The annual cash ISA limit for individuals under 65 will be reduced from £20,000 to £12,000. However, the overall ISA allowance for under-65s will remain at £20,000. This means savers can allocate up to £12,000 into a cash ISA and the remaining £8,000 into a stocks and shares ISA, or invest the full £20,000 into stocks and shares. The government aims to encourage more investment to stimulate economic growth. Over-65s will retain the ability to save up to £20,000 into a cash ISA.

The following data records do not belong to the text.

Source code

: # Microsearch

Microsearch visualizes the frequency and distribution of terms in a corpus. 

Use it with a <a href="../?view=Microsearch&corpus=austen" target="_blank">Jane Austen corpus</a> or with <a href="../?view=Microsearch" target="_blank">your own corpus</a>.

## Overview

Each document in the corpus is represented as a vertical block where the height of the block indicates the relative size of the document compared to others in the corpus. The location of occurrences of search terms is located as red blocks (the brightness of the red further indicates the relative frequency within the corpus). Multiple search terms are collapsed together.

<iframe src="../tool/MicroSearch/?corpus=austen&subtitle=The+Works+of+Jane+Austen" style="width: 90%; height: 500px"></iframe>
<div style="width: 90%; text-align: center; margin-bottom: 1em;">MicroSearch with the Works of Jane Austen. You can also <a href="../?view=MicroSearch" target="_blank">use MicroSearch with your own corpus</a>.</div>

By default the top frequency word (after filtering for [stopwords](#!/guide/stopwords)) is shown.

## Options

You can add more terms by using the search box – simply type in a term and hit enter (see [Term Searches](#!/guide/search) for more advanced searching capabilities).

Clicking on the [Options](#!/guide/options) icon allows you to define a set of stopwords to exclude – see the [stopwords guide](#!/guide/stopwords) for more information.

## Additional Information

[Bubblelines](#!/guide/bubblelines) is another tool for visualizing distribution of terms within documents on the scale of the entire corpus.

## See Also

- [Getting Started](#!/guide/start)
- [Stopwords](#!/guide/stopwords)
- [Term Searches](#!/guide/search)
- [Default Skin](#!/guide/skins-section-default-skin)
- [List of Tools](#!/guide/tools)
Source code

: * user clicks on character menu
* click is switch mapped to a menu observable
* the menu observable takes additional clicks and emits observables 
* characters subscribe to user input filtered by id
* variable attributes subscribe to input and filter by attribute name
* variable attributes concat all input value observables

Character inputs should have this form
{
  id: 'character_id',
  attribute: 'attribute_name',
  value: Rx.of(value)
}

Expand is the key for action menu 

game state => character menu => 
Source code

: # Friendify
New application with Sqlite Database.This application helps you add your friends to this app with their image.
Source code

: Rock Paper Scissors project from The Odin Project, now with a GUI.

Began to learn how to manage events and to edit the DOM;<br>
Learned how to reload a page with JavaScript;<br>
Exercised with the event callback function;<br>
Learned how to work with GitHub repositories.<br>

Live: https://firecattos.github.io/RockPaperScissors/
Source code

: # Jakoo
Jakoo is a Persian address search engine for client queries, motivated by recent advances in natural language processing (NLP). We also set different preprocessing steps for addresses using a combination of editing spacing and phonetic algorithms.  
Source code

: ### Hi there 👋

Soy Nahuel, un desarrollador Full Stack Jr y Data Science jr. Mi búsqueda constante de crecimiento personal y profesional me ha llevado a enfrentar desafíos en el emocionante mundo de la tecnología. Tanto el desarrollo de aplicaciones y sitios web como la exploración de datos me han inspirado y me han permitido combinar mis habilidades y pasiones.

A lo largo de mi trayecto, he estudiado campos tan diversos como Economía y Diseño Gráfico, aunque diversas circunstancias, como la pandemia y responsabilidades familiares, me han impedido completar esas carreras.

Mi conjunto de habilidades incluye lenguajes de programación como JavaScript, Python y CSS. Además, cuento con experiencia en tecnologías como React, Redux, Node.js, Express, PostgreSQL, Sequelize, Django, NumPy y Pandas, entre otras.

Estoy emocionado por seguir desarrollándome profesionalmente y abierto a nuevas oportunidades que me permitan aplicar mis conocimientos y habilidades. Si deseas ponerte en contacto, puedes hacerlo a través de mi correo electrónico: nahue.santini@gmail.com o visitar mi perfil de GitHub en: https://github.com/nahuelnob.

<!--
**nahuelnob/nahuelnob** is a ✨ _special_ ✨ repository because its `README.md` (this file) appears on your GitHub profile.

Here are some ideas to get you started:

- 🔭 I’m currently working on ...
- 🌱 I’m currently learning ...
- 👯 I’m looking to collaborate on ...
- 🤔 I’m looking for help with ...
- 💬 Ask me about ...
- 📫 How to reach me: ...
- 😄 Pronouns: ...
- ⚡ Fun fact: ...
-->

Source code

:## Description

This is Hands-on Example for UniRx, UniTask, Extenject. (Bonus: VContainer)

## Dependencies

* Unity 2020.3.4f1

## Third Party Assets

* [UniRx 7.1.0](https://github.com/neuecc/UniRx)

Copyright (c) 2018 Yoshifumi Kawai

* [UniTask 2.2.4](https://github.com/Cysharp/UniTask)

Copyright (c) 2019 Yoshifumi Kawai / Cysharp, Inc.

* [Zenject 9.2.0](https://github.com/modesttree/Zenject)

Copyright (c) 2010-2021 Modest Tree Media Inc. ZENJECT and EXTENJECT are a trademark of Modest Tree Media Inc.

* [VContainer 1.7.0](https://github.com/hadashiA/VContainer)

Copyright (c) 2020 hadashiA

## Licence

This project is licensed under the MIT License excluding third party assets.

New 22% Charge on Cash Held in Stocks and Shares ISAs

A report by The Telegraph suggests that from April 2027, savers will face a 22% charge on interest earned from cash held within stocks and shares ISAs. Previously, HM Revenue and Customs (HMRC) had indicated that cash held in such accounts would be subject to a charge but had not specified the rate. Rachel Vahey of investment platform AJ Bell commented, “This really does need resolving if the Treasury wants to keep to the timeline of April 2027. It leaves us with very little time to make changes.”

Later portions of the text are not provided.